● **Exercise aim**
Every line of the records that holds the word "матрицы" should be copied.

● **Material provided**
+-------+

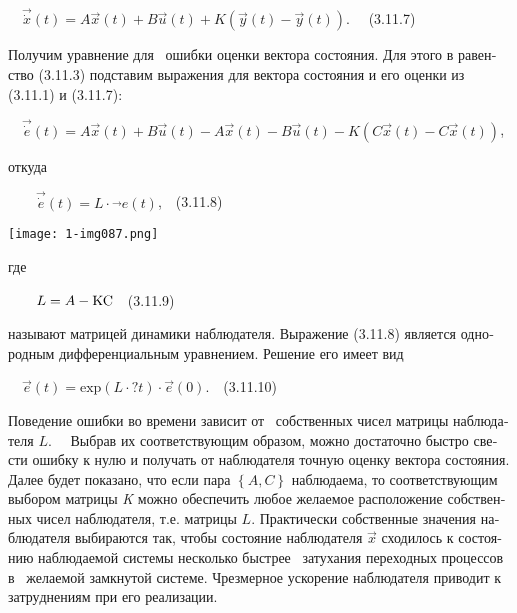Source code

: \documentclass[a4paper]{article}
\newcommand\normalsubformula[1]{\text{\mathversion{normal}$#1$}}
\begin{document}
{\begin{russian}\sffamily
\ \  $\vec{\dot x}(t)=A\vec x(t)+B\vec u(t)+K\left(\vec y(t)-\vec y(t)\right)$. \ \ (3.11.7)
\end{russian}}

{\begin{russian}\sffamily
Получим уравнение для \ ошибки оценки вектора состояния. Для этого в равенство (3.11.3) подставим выражения для вектора
состояния и его оценки из (3.11.1) и (3.11.7):
\end{russian}}

{\begin{russian}\sffamily
\ \  $\vec{\dot e}(t)=A\vec x(t)+B\vec u(t)-A\vec x(t)-B\vec u(t)-K\left(C\vec x(t)-C\vec x(t)\right)$,
\end{russian}}

{\begin{russian}\sffamily
откуда
\end{russian}}

{\begin{russian}\sffamily
\ \ \ \  $\vec{\dot e}(t)=L\cdot \vec{}e(t)$,\ \ (3.11.8)
\end{russian}}


\bigskip

{\centering  \texttt{[image: 1-img087.png]} \par}
{\begin{russian}\sffamily
где
\end{russian}}

{\begin{russian}\sffamily
\ \ \ \  $L=A-\normalsubformula{\text{KC}}$\ \ (3.11.9)
\end{russian}}

{\begin{russian}\sffamily
называют матрицей динамики наблюдателя. Выражение (3.11.8) является однородным дифференциальным уравнением. Решение его
имеет вид
\end{russian}}

{\begin{russian}\sffamily
\ \  $\vec e(t)=\text{exp}\left(L\cdot ?t\right)\cdot \vec e\left(0\right)$.\ \ (3.11.10)
\end{russian}}

{\begin{russian}\sffamily
Поведение ошибки во времени зависит от \ собственных чисел матрицы наблюдателя  $L$. \ \ Выбрав их соответствующим
образом, можно достаточно быстро свести ошибку к нулю и получать от наблюдателя точную оценку вектора состояния. Далее
будет показано, что если пара  $\left\{A,C\right\}$ наблюдаема, то соот­вет­ствующим выбором матрицы \textit{K }можно
обеспечить любое желаемое рас­положение собственных чисел наблюдателя, т.е. матрицы  $L$. Практически собственные
значения наблюдателя выбираются так, чтобы состояние наблюдателя  $\vec x$ сходилось к состоянию наблюдаемой системы
несколько быстрее \ затухания пере­ходных процессов в \ желаемой замк­нутой системе. Чрезмерное ускорение наблюдателя
приводит к затру­днениям при его реализации.
\end{russian}}
\end{document}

+-------+

● **Exercise result**
Поведение ошибки во времени зависит от \ собственных чисел матрицы наблюдателя  $L$. \ \ Выбрав их соответствующим
будет показано, что если пара  $\left\{A,C\right\}$ наблюдаема, то соот­вет­ствующим выбором матрицы \textit{K }можно
обеспечить любое желаемое рас­положение собственных чисел наблюдателя, т.е. матрицы  $L$. Практически собственные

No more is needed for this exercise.